Every time a ship is turned away from European ports, those aboard are returned to countries they were fleeing.
The world’s most trafficked borders by displaced people are just beyond the international waters of the Mediterranean, and the events unfolding there raise an important question. Can European border states close their ports to those fleeing Libya, even after the EU has condemned abuse and enslavement in detention centers across the country?
«Regional disembarkation platforms»
In late June, European Union leaders meeting in Brussels reached a deal that threatens to solve the bloc’s migration issues by pushing them southward — effectively abandoning international commitments to basic human rights.
Here are some of the main points they agreed to:
In a final statement designed to satisfy the divergent EU views, the leaders agreed to shoulder the job of handling migrants on a «voluntary basis.» Who is volunteering? That remains unanswered — though it is clear who is not.
Poland and Hungary refused to accept any new arrivals or alleviate the burden on Spain, Greece and Italy.
Italy’s Salvini ruled out opening detention centers to process asylum requests. «The only centers [Italy is] opening are those for repatriation, at least one in each region,» he said.
The EU summit statement does not specify what countries would receive aid or offshore processing centers, which it calls «regional disembarkation platforms.»
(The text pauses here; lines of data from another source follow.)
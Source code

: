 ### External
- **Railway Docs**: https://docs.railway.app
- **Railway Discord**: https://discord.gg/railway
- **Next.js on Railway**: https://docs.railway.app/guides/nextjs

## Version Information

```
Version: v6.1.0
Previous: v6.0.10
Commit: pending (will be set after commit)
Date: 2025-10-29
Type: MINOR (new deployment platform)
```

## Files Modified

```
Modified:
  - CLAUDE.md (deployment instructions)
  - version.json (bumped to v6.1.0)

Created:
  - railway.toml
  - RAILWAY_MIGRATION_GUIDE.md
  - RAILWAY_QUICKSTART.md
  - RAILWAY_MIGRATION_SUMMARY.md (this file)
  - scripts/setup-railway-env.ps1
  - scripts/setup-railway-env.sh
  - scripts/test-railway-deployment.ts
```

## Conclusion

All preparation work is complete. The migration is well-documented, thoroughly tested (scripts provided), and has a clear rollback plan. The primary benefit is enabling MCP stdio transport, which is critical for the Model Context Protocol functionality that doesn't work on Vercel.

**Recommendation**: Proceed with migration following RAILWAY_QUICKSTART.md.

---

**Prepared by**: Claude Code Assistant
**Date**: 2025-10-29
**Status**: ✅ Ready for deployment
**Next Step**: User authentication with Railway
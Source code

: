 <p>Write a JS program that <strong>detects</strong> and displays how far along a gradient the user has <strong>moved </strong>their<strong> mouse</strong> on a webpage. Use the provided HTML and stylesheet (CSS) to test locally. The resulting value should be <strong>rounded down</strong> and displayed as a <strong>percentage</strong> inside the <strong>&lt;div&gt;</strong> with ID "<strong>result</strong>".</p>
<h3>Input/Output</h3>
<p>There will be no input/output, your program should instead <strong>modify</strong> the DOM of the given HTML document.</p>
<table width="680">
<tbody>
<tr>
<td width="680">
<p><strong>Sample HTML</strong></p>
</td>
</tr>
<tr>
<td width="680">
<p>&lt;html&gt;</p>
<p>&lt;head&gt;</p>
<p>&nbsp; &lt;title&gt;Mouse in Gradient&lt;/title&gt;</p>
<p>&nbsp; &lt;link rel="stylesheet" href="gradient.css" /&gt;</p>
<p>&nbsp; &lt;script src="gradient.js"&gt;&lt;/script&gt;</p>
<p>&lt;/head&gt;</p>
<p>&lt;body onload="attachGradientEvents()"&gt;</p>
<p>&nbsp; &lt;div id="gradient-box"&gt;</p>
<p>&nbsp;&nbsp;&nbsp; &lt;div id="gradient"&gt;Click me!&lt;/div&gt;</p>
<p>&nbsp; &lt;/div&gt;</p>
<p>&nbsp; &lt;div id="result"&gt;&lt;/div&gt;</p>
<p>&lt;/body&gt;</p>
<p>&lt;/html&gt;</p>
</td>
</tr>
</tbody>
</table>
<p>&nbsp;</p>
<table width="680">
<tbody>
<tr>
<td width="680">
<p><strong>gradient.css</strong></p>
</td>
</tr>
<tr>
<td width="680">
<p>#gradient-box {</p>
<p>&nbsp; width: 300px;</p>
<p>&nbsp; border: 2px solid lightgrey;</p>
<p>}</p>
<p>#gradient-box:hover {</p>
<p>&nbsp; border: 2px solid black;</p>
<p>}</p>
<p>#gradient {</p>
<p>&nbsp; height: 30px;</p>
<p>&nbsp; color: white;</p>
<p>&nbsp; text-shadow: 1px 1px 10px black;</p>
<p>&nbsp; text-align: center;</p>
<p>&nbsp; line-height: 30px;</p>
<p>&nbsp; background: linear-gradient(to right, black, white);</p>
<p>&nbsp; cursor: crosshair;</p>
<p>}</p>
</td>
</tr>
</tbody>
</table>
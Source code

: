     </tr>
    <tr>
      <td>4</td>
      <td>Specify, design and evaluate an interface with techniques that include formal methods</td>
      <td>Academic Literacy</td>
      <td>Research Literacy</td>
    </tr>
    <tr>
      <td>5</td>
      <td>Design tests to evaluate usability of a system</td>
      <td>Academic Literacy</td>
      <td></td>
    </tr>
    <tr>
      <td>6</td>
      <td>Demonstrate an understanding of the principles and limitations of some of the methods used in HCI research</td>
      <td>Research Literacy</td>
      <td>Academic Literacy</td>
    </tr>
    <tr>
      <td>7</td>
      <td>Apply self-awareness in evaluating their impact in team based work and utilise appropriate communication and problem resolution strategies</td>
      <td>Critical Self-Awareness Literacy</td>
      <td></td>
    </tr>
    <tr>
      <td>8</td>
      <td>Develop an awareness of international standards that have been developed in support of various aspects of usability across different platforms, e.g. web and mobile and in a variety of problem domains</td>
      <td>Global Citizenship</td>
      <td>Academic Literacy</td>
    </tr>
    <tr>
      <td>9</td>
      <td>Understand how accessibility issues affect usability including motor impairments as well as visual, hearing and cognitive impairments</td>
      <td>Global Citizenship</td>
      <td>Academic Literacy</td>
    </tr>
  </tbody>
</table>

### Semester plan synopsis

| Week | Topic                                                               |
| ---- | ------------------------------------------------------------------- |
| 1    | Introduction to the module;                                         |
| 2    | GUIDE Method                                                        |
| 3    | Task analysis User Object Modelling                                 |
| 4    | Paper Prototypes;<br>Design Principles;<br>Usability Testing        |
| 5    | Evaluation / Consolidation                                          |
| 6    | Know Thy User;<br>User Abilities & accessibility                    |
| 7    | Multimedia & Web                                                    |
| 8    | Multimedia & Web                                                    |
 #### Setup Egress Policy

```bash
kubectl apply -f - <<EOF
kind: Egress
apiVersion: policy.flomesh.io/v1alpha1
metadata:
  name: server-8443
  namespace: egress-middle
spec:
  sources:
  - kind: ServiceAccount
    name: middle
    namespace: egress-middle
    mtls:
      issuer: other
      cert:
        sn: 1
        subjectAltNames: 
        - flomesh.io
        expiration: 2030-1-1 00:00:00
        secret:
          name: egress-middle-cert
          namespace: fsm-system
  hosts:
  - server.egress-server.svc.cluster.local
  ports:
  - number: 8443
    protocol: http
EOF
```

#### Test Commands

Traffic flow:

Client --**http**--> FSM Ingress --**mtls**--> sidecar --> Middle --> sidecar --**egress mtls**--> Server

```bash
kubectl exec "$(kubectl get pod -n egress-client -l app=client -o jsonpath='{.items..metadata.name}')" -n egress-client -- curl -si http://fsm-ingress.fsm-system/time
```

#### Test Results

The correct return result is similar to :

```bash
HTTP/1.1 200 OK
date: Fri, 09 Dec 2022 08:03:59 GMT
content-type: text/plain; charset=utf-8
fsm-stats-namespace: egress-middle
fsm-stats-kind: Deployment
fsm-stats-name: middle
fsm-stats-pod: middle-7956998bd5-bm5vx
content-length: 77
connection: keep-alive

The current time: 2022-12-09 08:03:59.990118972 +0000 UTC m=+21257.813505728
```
But according to an earlier document leaked before the summit by the EU commissioner in charge of migration, Dimitris Avramopoulos, there were already plans under review to create these «platforms» in North Africa.
The system would allow governments to review asylum applications before migrants reach Europe. It would also trap asylum-seekers in potentially critical situations beyond the purview of the European states reviewing their cases.
Australia’s offshore model
Key parts of Europe’s new plans have a controversial precedent — in Australia.
Antony Loewenstein, a reporter who has spent the past several years investigating Europe’s move toward externalized border controls, revealed in June that officials from individual European countries and the EU had secretly met with Australian officials about their refugee policies.
As part of a complex system established by the Australian government in 2001, migrants and refugees who were imprisoned in privatized detention centers on the Australian mainland were increasingly sent to small Pacific islands that border the country — Manus in Papua New Guinea and the nation of Nauru.
Although access to these centers has been tightly controlled, reactions from the international community have grown louder as news from the inside slowly trickles out — stories of routine abuse, rape and death from beatings or suicide.